American retailers bullish on overseas expansion are eyeing Tokyo as a top international market.
According to the annual analysis on globalization from CBRE Group, published Monday, the Japanese capital is ripe with retail growth, attracting 63 new brands in 2014, as leasing momentum in core areas remained strong—despite an uncertain economy and the April 2014 increase of 8 percent in the country’s sales tax. Other Asian countries attracting an influx of new names include Singapore, Abu Dhabi and Taiwan’s Taipei.
CBRE’s report, which tracks the target markets of new brands in 164 cities in 50 countries, also discovered that U.S. retailers are the most active when it comes to expanding into new global markets, accounting for 26 percent of cross-border expansion last year, and choosing to put down roots in Asia (41 percent), Europe (33 percent) and the Middle East and Africa (12 percent) instead of expanding domestically (6 percent). In fact, North America was only a target for 3 percent of international retailers.
“Demographic shifts in many countries have resulted in changes in both spending power and shopping habits,” said Brandon Famous, senior managing director of CBRE’s retail occupier advisory and transaction services, noting that technology has enabled retailers to quickly and easily test many new markets. “Consumer traveling patterns mean that many brands are well known before they even enter a market and the pent-up demand for the chance to purchase locally creates a ready-made market before entry.”
Whereas the American retail landscape is dominated by two channels—high-end and off-price—mid-range fashion is the most active category internationally, accounting for 21 percent of global expansion, according to the findings. Luxury stores comprise 20 percent, followed by specialty retailers (16 percent).

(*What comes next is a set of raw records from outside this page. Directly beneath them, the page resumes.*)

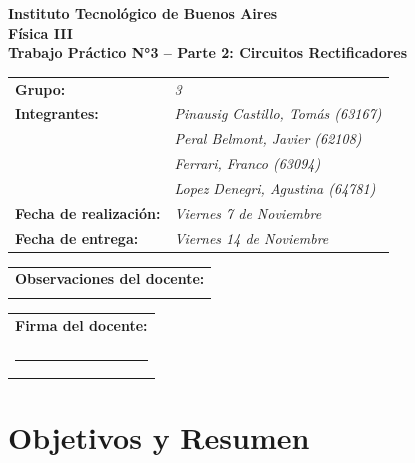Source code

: \documentclass[a4paper,12pt]{article}
\begin{document}
\begin{titlepage}
    \centering
    \vspace*{2cm}
    \textbf{\Large Instituto Tecnológico de Buenos Aires} \\
    \vspace{0.5cm}
    \textbf{\large Física III} \\
    \vspace{1cm}
    \textbf{\LARGE Trabajo Práctico N°3 -- Parte 2: Circuitos Rectificadores} \\
    \vspace{1.5cm}
    \begin{tabular}{ll}
        \textbf{Grupo:} & \textit{3} \\
        \textbf{Integrantes:} & \textit{Pinausig Castillo, Tomás (63167)} \\
                              & \textit{Peral Belmont, Javier (62108)} \\
                              & \textit{Ferrari, Franco (63094)} \\
                              & \textit{Lopez Denegri, Agustina (64781)} \\
        \textbf{Fecha de realización:} & \textit{Viernes 7 de Noviembre} \\
        \textbf{Fecha de entrega:} & \textit{Viernes 14 de Noviembre} \\
    \end{tabular}
    \vspace{2cm}
    \begin{tabular}{|p{12cm}|}
        \hline
        \textbf{Observaciones del docente:} \\
        \vspace{2cm} \\
        \hline
    \end{tabular}
    \vspace{1cm}
    \begin{tabular}{p{6cm}}
        \textbf{Firma del docente:} \\
        \vspace{1cm} \\
        \hrule
    \end{tabular}
\end{titlepage}

\section{Objetivos y Resumen}
\end{document}
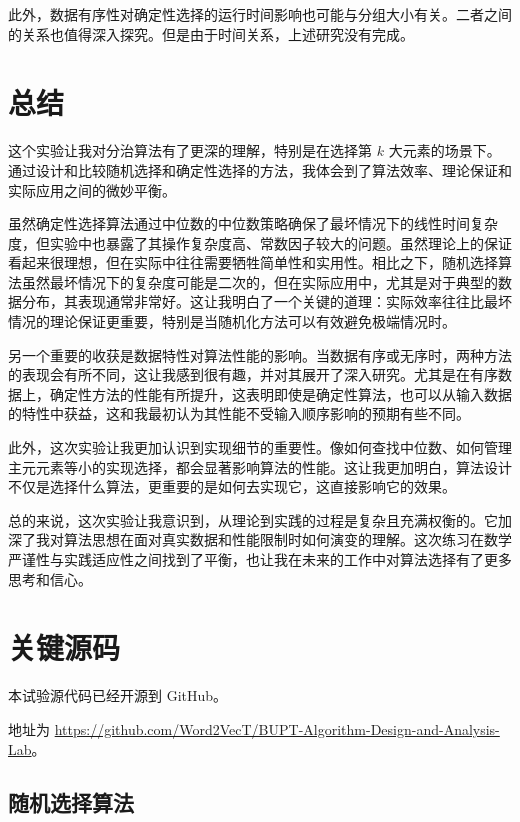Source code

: 此外，数据有序性对确定性选择的运行时间影响也可能与分组大小有关。二者之间的关系也值得深入探究。但是由于时间关系，上述研究没有完成。

\section{总结}

这个实验让我对分治算法有了更深的理解，特别是在选择第 $k$ 大元素的场景下。通过设计和比较随机选择和确定性选择的方法，我体会到了算法效率、理论保证和实际应用之间的微妙平衡。

虽然确定性选择算法通过中位数的中位数策略确保了最坏情况下的线性时间复杂度，但实验中也暴露了其操作复杂度高、常数因子较大的问题。虽然理论上的保证看起来很理想，但在实际中往往需要牺牲简单性和实用性。相比之下，随机选择算法虽然最坏情况下的复杂度可能是二次的，但在实际应用中，尤其是对于典型的数据分布，其表现通常非常好。这让我明白了一个关键的道理：实际效率往往比最坏情况的理论保证更重要，特别是当随机化方法可以有效避免极端情况时。

另一个重要的收获是数据特性对算法性能的影响。当数据有序或无序时，两种方法的表现会有所不同，这让我感到很有趣，并对其展开了深入研究。尤其是在有序数据上，确定性方法的性能有所提升，这表明即使是确定性算法，也可以从输入数据的特性中获益，这和我最初认为其性能不受输入顺序影响的预期有些不同。

此外，这次实验让我更加认识到实现细节的重要性。像如何查找中位数、如何管理主元元素等小的实现选择，都会显著影响算法的性能。这让我更加明白，算法设计不仅是选择什么算法，更重要的是如何去实现它，这直接影响它的效果。

总的来说，这次实验让我意识到，从理论到实践的过程是复杂且充满权衡的。它加深了我对算法思想在面对真实数据和性能限制时如何演变的理解。这次练习在数学严谨性与实践适应性之间找到了平衡，也让我在未来的工作中对算法选择有了更多思考和信心。

\appendix

\section{关键源码}

本试验源代码已经开源到 GitHub。

地址为 \url{https://github.com/Word2VecT/BUPT-Algorithm-Design-and-Analysis-Lab}。

\subsection{随机选择算法}

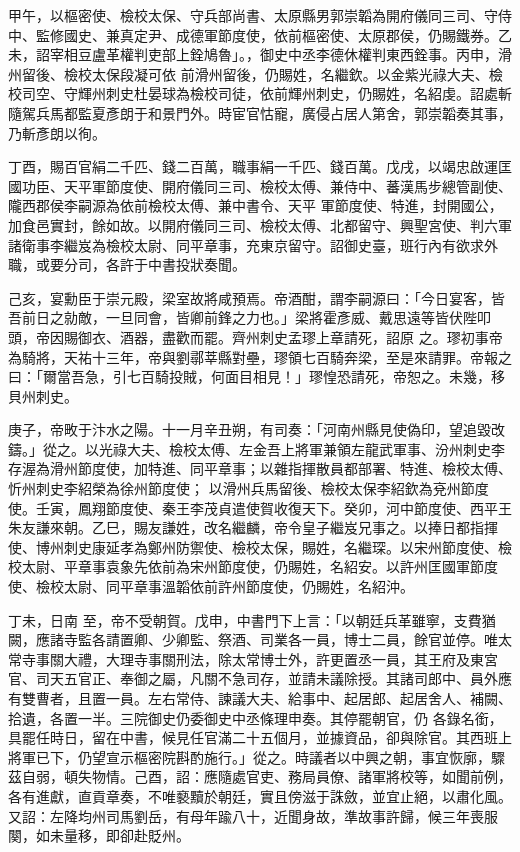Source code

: \begin{pinyinscope}
 甲午，以樞密使、檢校太保、守兵部尚書、太原縣男郭崇韜為開府儀同三司、守侍中、監修國史、兼真定尹、成德軍節度使，依前樞密使、太原郡侯，仍賜鐵券。乙未，詔宰相豆盧革權判吏部上銓鳩魯」。，御史中丞李德休權判東西銓事。丙申，滑州留後、檢校太保段凝可依
 前滑州留後，仍賜姓，名繼欽。以金紫光祿大夫、檢校司空、守輝州刺史杜晏球為檢校司徒，依前輝州刺史，仍賜姓，名紹虔。詔處斬隨駕兵馬都監夏彥朗于和景門外。時宦官怙寵，廣侵占居人第舍，郭崇韜奏其事，乃斬彥朗以徇。



 丁酉，賜百官絹二千匹、錢二百萬，職事絹一千匹、錢百萬。戊戌，以竭忠啟運匡國功臣、天平軍節度使、開府儀同三司、檢校太傅、兼侍中、蕃漢馬步總管副使、隴西郡侯李嗣源為依前檢校太傅、兼中書令、天平
 軍節度使、特進，封開國公，加食邑實封，餘如故。以開府儀同三司、檢校太傅、北都留守、興聖宮使、判六軍諸衛事李繼岌為檢校太尉、同平章事，充東京留守。詔御史臺，班行內有欲求外職，或要分司，各許于中書投狀奏聞。



 己亥，宴勳臣于崇元殿，梁室故將咸預焉。帝酒酣，謂李嗣源曰：「今日宴客，皆吾前日之勍敵，一旦同會，皆卿前鋒之力也。」梁將霍彥威、戴思遠等皆伏陛叩頭，帝因賜御衣、酒器，盡歡而罷。齊州刺史孟璆上章請死，詔原
 之。璆初事帝為騎將，天祐十三年，帝與劉鄩莘縣對壘，璆領七百騎奔梁，至是來請罪。帝報之曰：「爾當吾急，引七百騎投賊，何面目相見！」璆惶恐請死，帝恕之。未幾，移貝州刺史。



 庚子，帝畋于汴水之陽。十一月辛丑朔，有司奏：「河南州縣見使偽印，望追毀改鑄。」從之。以光祿大夫、檢校太傅、左金吾上將軍兼領左龍武軍事、汾州刺史李存渥為滑州節度使，加特進、同平章事；以雜指揮散員都部署、特進、檢校太傅、忻州刺史李紹榮為徐州節度使；
 以滑州兵馬留後、檢校太保李紹欽為兗州節度使。壬寅，鳳翔節度使、秦王李茂貞遣使賀收復天下。癸卯，河中節度使、西平王朱友謙來朝。乙巳，賜友謙姓，改名繼麟，帝令皇子繼岌兄事之。以捧日都指揮使、博州刺史康延孝為鄭州防禦使、檢校太保，賜姓，名繼琛。以宋州節度使、檢校太尉、平章事袁象先依前為宋州節度使，仍賜姓，名紹安。以許州匡國軍節度使、檢校太尉、同平章事溫韜依前許州節度使，仍賜姓，名紹沖。



 丁未，日南
 至，帝不受朝賀。戊申，中書門下上言：「以朝廷兵革雖寧，支費猶闕，應諸寺監各請置卿、少卿監、祭酒、司業各一員，博士二員，餘官並停。唯太常寺事關大禮，大理寺事關刑法，除太常博士外，許更置丞一員，其王府及東宮官、司天五官正、奉御之屬，凡關不急司存，並請未議除授。其諸司郎中、員外應有雙曹者，且置一員。左右常侍、諫議大夫、給事中、起居郎、起居舍人、補闕、拾遺，各置一半。三院御史仍委御史中丞條理申奏。其停罷朝官，仍
 各錄名銜，具罷任時日，留在中書，候見任官滿二十五個月，並據資品，卻與除官。其西班上將軍已下，仍望宣示樞密院斟酌施行。」從之。時議者以中興之朝，事宜恢廓，驟茲自弱，頓失物情。己酉，詔：應隨處官吏、務局員僚、諸軍將校等，如聞前例，各有進獻，直貢章奏，不唯褻黷於朝廷，實且傍滋于誅斂，並宜止絕，以肅化風。又詔：左降均州司馬劉岳，有母年踰八十，近聞身故，準故事許歸，候三年喪服闋，如未量移，即卻赴貶州。




\end{pinyinscope}
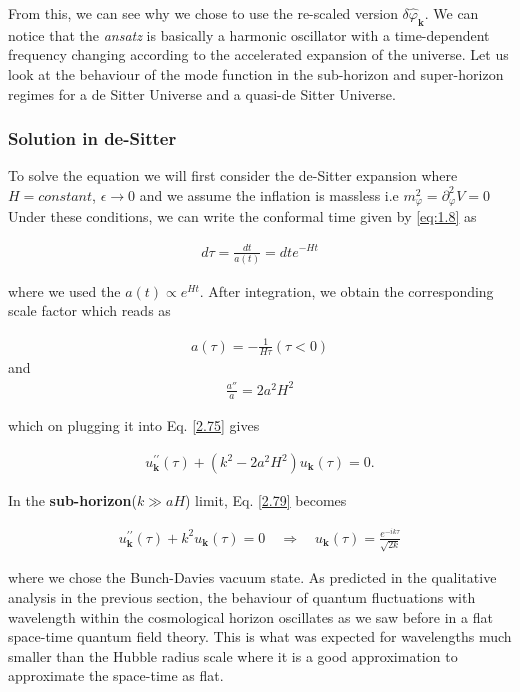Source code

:  From this, we can see why we chose to use the re-scaled version  $\delta \hat{\varphi}_{\mathbf{k}}$. We can notice that the \emph{ansatz} is basically a harmonic oscillator with a time-dependent frequency changing according to the accelerated expansion of the universe. Let us look at the behaviour of the mode function in the sub-horizon and super-horizon regimes for a de Sitter Universe and a quasi-de Sitter Universe.

\subsubsection*{Solution in de-Sitter}
To solve the equation we will first consider the de-Sitter expansion where $H = constant$, $\epsilon \rightarrow 0$  and we assume the inflation is massless i.e 
\(m_{\varphi}^2 = \partial_{\varphi}^2{V} = 0\)
Under these conditions, we can write the  conformal time given by \ref{eq:1.8} as

\begin{align}
    d \tau=\frac{d t}{a(t)}=d t e^{-H t} \label{2.76}
\end{align}

where we used the $a(t) \propto e^{Ht}$. After integration, we obtain the corresponding scale factor which reads as

\begin{align}
    a(\tau) = -\frac{1}{H\tau}(\tau < 0)  \label{2.77}
\end{align}
and
\begin{align}
    \frac{a''}{a} = 2a^2H^2 \label{2.78}
\end{align}

which on plugging it into Eq. \ref{2.75} gives

\begin{align}
    u_{\mathbf{k}}^{\prime \prime}(\tau)+\left(k^{2}-2 a^{2} H^{2}\right) u_{\mathbf{k}}(\tau)=0 .\label{2.79}
\end{align}



In the \textbf{sub-horizon}($k \gg a H$) limit, Eq. \ref{2.79} becomes

\begin{align}
    u_{\mathbf{k}}^{\prime \prime}(\tau)+k^{2} u_{\mathbf{k}}(\tau)=0 \quad \Rightarrow \quad u_{\mathbf{k}}(\tau)=\frac{e^{-i k \tau}}{\sqrt{2 k}} \label{2.80}
\end{align}


where we chose the Bunch-Davies vacuum state. As predicted in the qualitative analysis in the previous section, the behaviour of quantum fluctuations with wavelength within the cosmological horizon oscillates as we saw before in a flat space-time quantum field theory. This is what was expected for wavelengths much smaller than the Hubble radius scale where it is a good approximation to approximate the space-time as flat.\\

And while the increased efficiency of online retail has made many fashion brands far more accessible to a global audience, Famous said, “Consumers continue to view the physical store as their preferred mode of purchase and, perhaps more importantly, as a point of social interaction. Consumers view shopping as a leisure activity and the continued expansion of brands and the development or improvement of shopping locations gives them the opportunity to embrace this.”